16) In panel H, what do the third and fourth pair of bars represent? In other words, why are + head and -head being shown twice?

We thank the reviewer for pointing out the error. The panel has been removed and only one time-point is represented in Figure of the revised manuscript.

17) In panel J, why is starvation (absence of protein) introduce here? What is the rationale for this experiment and why is it being shown?

Starvation is a form of nutrient deprivation that recapitulates the non-feeding states during development. Since chinmo is highly expressed during development, we wanted to test whether transcriptional upregulation of chinmo occurs during starvation as well. There are other regulators such as dSir2 and insulin-like peptide mRNAs that are regulated both by dietary restriction and starvation and hence, we wanted to examine tissue-specific regulation of chinmo upon nutrient deprivation. We have included additional data to support our preliminary analysis. Chinmo mRNA and protein are transcriptionally and post-translationally regulated upon starvation. In the revised manuscript we show that dSir2 deacetylates Chinmo and facilitates its distribution to the cytoplasm upon starvation. This nutrient-dependent post-translational modification of Chinmo may also play a role in relieving the repression of Chinmo targets. This panel is now represented as Figure 4—figure supplement 2I in the revised manuscript.

18) Figure 3A: DaGS>UAS-Chinmo flies with RU-486 all day within ~12 days of adulthood, much earlier ectopic flies without drug treatment. These data indicate that there is toxicity/lethality associated with ectopic chinmo, which obviates any possible connection to lifespan extension.

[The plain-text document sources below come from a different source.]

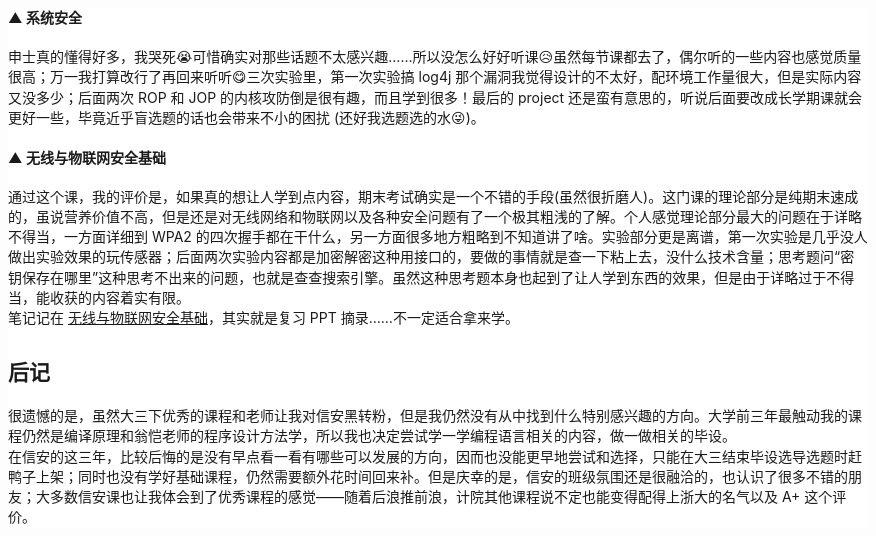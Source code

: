 #### ▲ 系统安全
申士真的懂得好多，我哭死😭可惜确实对那些话题不太感兴趣……所以没怎么好好听课😥虽然每节课都去了，偶尔听的一些内容也感觉质量很高；万一我打算改行了再回来听听😋三次实验里，第一次实验搞 log4j 那个漏洞我觉得设计的不太好，配环境工作量很大，但是实际内容又没多少；后面两次 ROP 和 JOP 的内核攻防倒是很有趣，而且学到很多！最后的 project 还是蛮有意思的，听说后面要改成长学期课就会更好一些，毕竟近乎盲选题的话也会带来不小的困扰 (还好我选题选的水😜)。

#### ▲ 无线与物联网安全基础
通过这个课，我的评价是，如果真的想让人学到点内容，期末考试确实是一个不错的手段(虽然很折磨人)。这门课的理论部分是纯期末速成的，虽说营养价值不高，但是还是对无线网络和物联网以及各种安全问题有了一个极其粗浅的了解。个人感觉理论部分最大的问题在于详略不得当，一方面详细到 WPA2 的四次握手都在干什么，另一方面很多地方粗略到不知道讲了啥。实验部分更是离谱，第一次实验是几乎没人做出实验效果的玩传感器；后面两次实验内容都是加密解密这种用接口的，要做的事情就是查一下粘上去，没什么技术含量；思考题问“密钥保存在哪里”这种思考不出来的问题，也就是查查搜索引擎。虽然这种思考题本身也起到了让人学到东西的效果，但是由于详略过于不得当，能收获的内容着实有限。<br />笔记记在 [无线与物联网安全基础](https://www.yuque.com/xianyuxuan/coding/wireless_iot?view=doc_embed)，其实就是复习 PPT 摘录……不一定适合拿来学。

## 后记
很遗憾的是，虽然大三下优秀的课程和老师让我对信安黑转粉，但是我仍然没有从中找到什么特别感兴趣的方向。大学前三年最触动我的课程仍然是编译原理和翁恺老师的程序设计方法学，所以我也决定尝试学一学编程语言相关的内容，做一做相关的毕设。<br />在信安的这三年，比较后悔的是没有早点看一看有哪些可以发展的方向，因而也没能更早地尝试和选择，只能在大三结束毕设选导选题时赶鸭子上架；同时也没有学好基础课程，仍然需要额外花时间回来补。但是庆幸的是，信安的班级氛围还是很融洽的，也认识了很多不错的朋友；大多数信安课也让我体会到了优秀课程的感觉——随着后浪推前浪，计院其他课程说不定也能变得配得上浙大的名气以及 A+ 这个评价。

We agree that overexpression of chinmo ubiquitously using DaGS in adult tissues causes lethality. These data further support our model that silencing of chinmo by miR-125 is critical for DR. Our model proposes that repression of chinmo in the brain and fat tissue is required for DR mediated lifespan extension and hence, we would expect that increasing mRNA or protein levels of this dosage-sensitive factor would be deleterious. We believe that chinmo is an example in support of the Antagonistic pleiotropy hypothesis that proposes that a gene that controls multiple traits, where at least one of the traits is beneficial to the organism’s fitness early on in life and at least one is detrimental to the organism’s fitness later-on (during aging). Hence, multiple mechanisms (transcriptional, post-transcriptional, and post-translational) exist to regulate the levels of this key temporal regulator. In our opinion, these data do not in any way obviate a connection of the miR125-chinmo axis to lifespan extension. Since, the manuscript is focused on examining the miR-125-chinmo pathway in the brain and fat tissue, we have removed the DaGS>UASchinmo lifespan data as most of the supporting data to show the effect on TAG levels is in 3X ElavGS >UAS chinmo and FBGS >UAS chinmo, we have retained these panels only.

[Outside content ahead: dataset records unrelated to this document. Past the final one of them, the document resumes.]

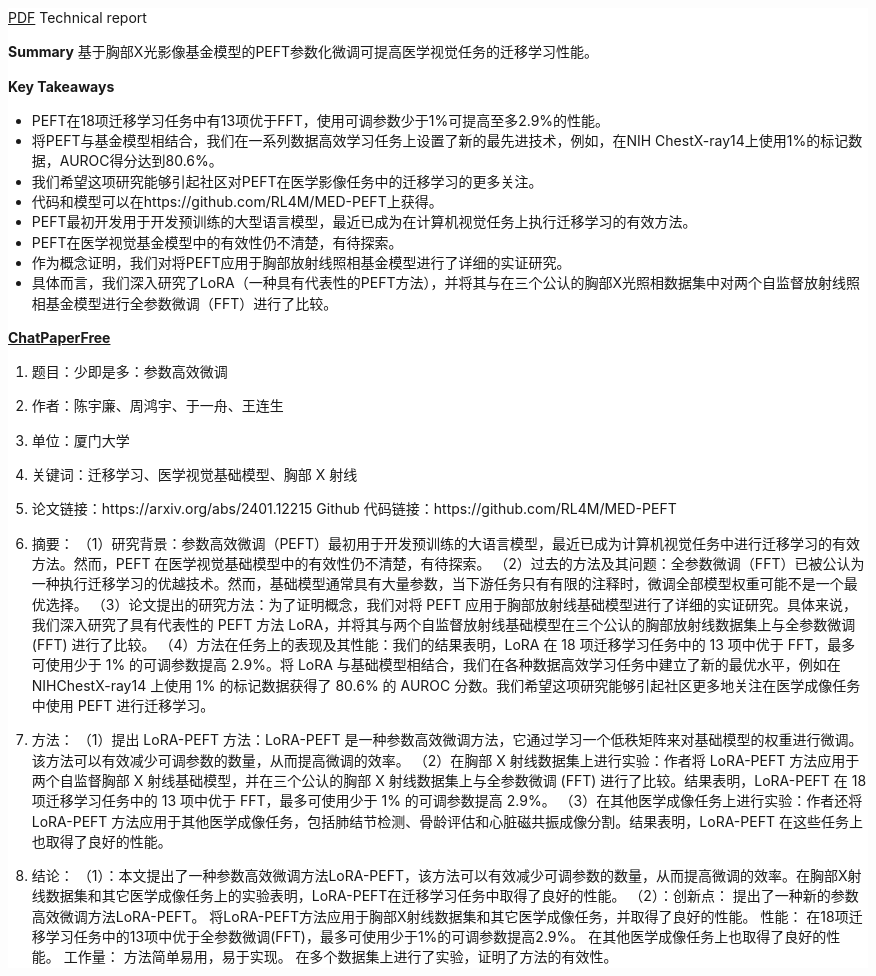 [PDF](http://arxiv.org/abs/2401.12215v1) Technical report

**Summary**
基于胸部X光影像基金模型的PEFT参数化微调可提高医学视觉任务的迁移学习性能。

**Key Takeaways**
- PEFT在18项迁移学习任务中有13项优于FFT，使用可调参数少于1%可提高至多2.9%的性能。
- 将PEFT与基金模型相结合，我们在一系列数据高效学习任务上设置了新的最先进技术，例如，在NIH ChestX-ray14上使用1%的标记数据，AUROC得分达到80.6%。
- 我们希望这项研究能够引起社区对PEFT在医学影像任务中的迁移学习的更多关注。
- 代码和模型可以在https://github.com/RL4M/MED-PEFT上获得。
- PEFT最初开发用于开发预训练的大型语言模型，最近已成为在计算机视觉任务上执行迁移学习的有效方法。
- PEFT在医学视觉基金模型中的有效性仍不清楚，有待探索。
- 作为概念证明，我们对将PEFT应用于胸部放射线照相基金模型进行了详细的实证研究。
- 具体而言，我们深入研究了LoRA（一种具有代表性的PEFT方法），并将其与在三个公认的胸部X光照相数据集中对两个自监督放射线照相基金模型进行全参数微调（FFT）进行了比较。

**[ChatPaperFree](https://huggingface.co/spaces/Kedreamix/ChatPaperFree)**

<ol>
<li><p>题目：少即是多：参数高效微调</p>
</li>
<li><p>作者：陈宇廉、周鸿宇、于一舟、王连生</p>
</li>
<li><p>单位：厦门大学</p>
</li>
<li><p>关键词：迁移学习、医学视觉基础模型、胸部 X 射线</p>
</li>
<li><p>论文链接：https://arxiv.org/abs/2401.12215
Github 代码链接：https://github.com/RL4M/MED-PEFT</p>
</li>
<li><p>摘要：
（1）研究背景：参数高效微调（PEFT）最初用于开发预训练的大语言模型，最近已成为计算机视觉任务中进行迁移学习的有效方法。然而，PEFT 在医学视觉基础模型中的有效性仍不清楚，有待探索。
（2）过去的方法及其问题：全参数微调（FFT）已被公认为一种执行迁移学习的优越技术。然而，基础模型通常具有大量参数，当下游任务只有有限的注释时，微调全部模型权重可能不是一个最优选择。
（3）论文提出的研究方法：为了证明概念，我们对将 PEFT 应用于胸部放射线基础模型进行了详细的实证研究。具体来说，我们深入研究了具有代表性的 PEFT 方法 LoRA，并将其与两个自监督放射线基础模型在三个公认的胸部放射线数据集上与全参数微调 (FFT) 进行了比较。
（4）方法在任务上的表现及其性能：我们的结果表明，LoRA 在 18 项迁移学习任务中的 13 项中优于 FFT，最多可使用少于 1% 的可调参数提高 2.9%。将 LoRA 与基础模型相结合，我们在各种数据高效学习任务中建立了新的最优水平，例如在 NIHChestX-ray14 上使用 1% 的标记数据获得了 80.6% 的 AUROC 分数。我们希望这项研究能够引起社区更多地关注在医学成像任务中使用 PEFT 进行迁移学习。</p>
</li>
<li><p>方法：
（1）提出 LoRA-PEFT 方法：LoRA-PEFT 是一种参数高效微调方法，它通过学习一个低秩矩阵来对基础模型的权重进行微调。该方法可以有效减少可调参数的数量，从而提高微调的效率。
（2）在胸部 X 射线数据集上进行实验：作者将 LoRA-PEFT 方法应用于两个自监督胸部 X 射线基础模型，并在三个公认的胸部 X 射线数据集上与全参数微调 (FFT) 进行了比较。结果表明，LoRA-PEFT 在 18 项迁移学习任务中的 13 项中优于 FFT，最多可使用少于 1% 的可调参数提高 2.9%。
（3）在其他医学成像任务上进行实验：作者还将 LoRA-PEFT 方法应用于其他医学成像任务，包括肺结节检测、骨龄评估和心脏磁共振成像分割。结果表明，LoRA-PEFT 在这些任务上也取得了良好的性能。</p>
</li>
<li><p>结论：
（1）：本文提出了一种参数高效微调方法LoRA-PEFT，该方法可以有效减少可调参数的数量，从而提高微调的效率。在胸部X射线数据集和其它医学成像任务上的实验表明，LoRA-PEFT在迁移学习任务中取得了良好的性能。
（2）：创新点：
提出了一种新的参数高效微调方法LoRA-PEFT。
将LoRA-PEFT方法应用于胸部X射线数据集和其它医学成像任务，并取得了良好的性能。
性能：
在18项迁移学习任务中的13项中优于全参数微调(FFT)，最多可使用少于1%的可调参数提高2.9%。
在其他医学成像任务上也取得了良好的性能。
工作量：
方法简单易用，易于实现。
在多个数据集上进行了实验，证明了方法的有效性。</p>
</li>
</ol>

19) Figure 4 – please supply monochrome (white on black) all of these. It is very difficult for the human brain to appreciate green on black.

We have edited all figures with images to monochrome and retained the colors only in the merged/overlay images.

20) The authors need to better explain the various let-7-C reagents that they use both in the legend to Fig, 1 and in the Materials and Method. In particular, the let-C-7GKI allele is not on Flybase and I had to look up three prior pages to figure this out. Please make the manuscript easier to read and to be appreciated by the reviewer.

The let-7-C reagents that are used in Figures 1 and 2 are described in the results, material methods, and figure legends of the revised manuscript. Additionally, we have included the genetic scheme for the generation of the strains in Figure 1—figure supplement 1. The description of the let-7-C^GKI allele is included in the methods section. We have tried our best to make the manuscript easier to read.